「自民」対「野党共闘」か 福島小選挙区、衆院選10月19日公示

 

 第49回衆院選は19日、公示される。県内5小選挙区に自民党が前職5人、立憲民主党が前職3人と新人1人、共産党が新人1人の計10人を擁立する予定で、全ての選挙区で「自民」対「野党統一候補」による直接対決となる見通し。投票は31日に行われ、即日開票される。

 全選挙区で与野党候補の一騎打ちとなれば1996(平成8)年の小選挙区比例代表並立制導入以降初めて。1~4区は「自民」対「立民」、5区は「自民」対「共産」の構図となる。

 自民は全小選挙区での勝利を目指しており、岸田文雄首相が19日、福島市の土湯温泉で第一声を放つ。「新型コロナウイルス感染症を克服して県民の命と暮らしを守り、いかに新しい時代を切り開くかが問われる選挙」と西山尚利県連幹事長。野党共闘を受け、保守層や友好団体の支持固めに加え、無党派層への訴えを強める方針で、西山幹事長は「実績と未来を訴え、支持を伸ばしたい」と話す。

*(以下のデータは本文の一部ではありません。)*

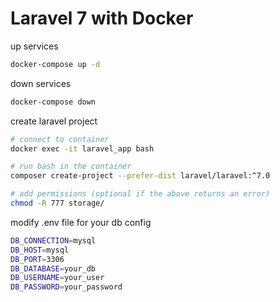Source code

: # Laravel 7 with Docker

up services

```sh
docker-compose up -d
```

down services

```sh
docker-compose down
```

create laravel project

```sh
# connect to container
docker exec -it laravel_app bash

# run bash in the container
composer create-project --prefer-dist laravel/laravel:^7.0

# add permissions (optional if the above returns an error)
chmod -R 777 storage/
```

modify .env file for your db config

```sh
DB_CONNECTION=mysql
DB_HOST=mysql
DB_PORT=3306
DB_DATABASE=your_db
DB_USERNAME=your_user
DB_PASSWORD=your_password
```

 立民は自公政権への不満の受け皿として、全員の当選を狙う。共産、社民県組織と交わした県版の政策合意も追い風に、処理水の海洋放出反対などを訴える。亀岡義尚幹事長は「各政党の良さを出しながら大同団結し、当選を目指す」と意気込む。共産は党として県内初の野党統一候補を5区に擁立。町田和史県委員長は「海洋放出に疑問を感じる全ての人に支持を訴えていく」と強調する。

 【1区】立民と自民の前職による3度目の対決。前々回は自民前職が勝利、前回は県内で唯一、野党共闘が実現した当時無所属の立民前職が雪辱した。他選挙区とは異なり前回に続く一騎打ちとなるだけに雌雄を決する激戦が見込まれる。

 【2区】共産新人が出馬を断念したことで、自民前職に野党統一候補として立民新人が挑む形になった。閣僚などを務めた9期目を目指す前職に対し、若さと刷新をアピールする新人が支持を拡大できるかどうかが焦点となりそうだ。

 【3区】10選を狙う立民前職と、前回比例復活を果たした自民前職による3度目の対決。支持基盤が安定する立民側は白河、須賀川、田村3市の浮動票を注視。自民側は若年層を中心に支持を広げるとともに、さらなる知名度向上を図る。

 【4区】自民前職と、前回選挙で敗れ比例で復活した立民前職による4度目の対決。前回は共産、社民を含めた4人の争いで、2人は1209票差の接戦だった。今回は野党共闘で一騎打ちとなり、両陣営ともに影響を注視している。

 【5区】閣僚経験のある自民前職に共産新人が挑む。8選を目指す自民前職の牙城を崩すための野党共闘の実現が焦点。処理水の海洋放出方針への反対を強調する共産と、争点化を回避し復興完遂を強調する自民の攻防も注目される。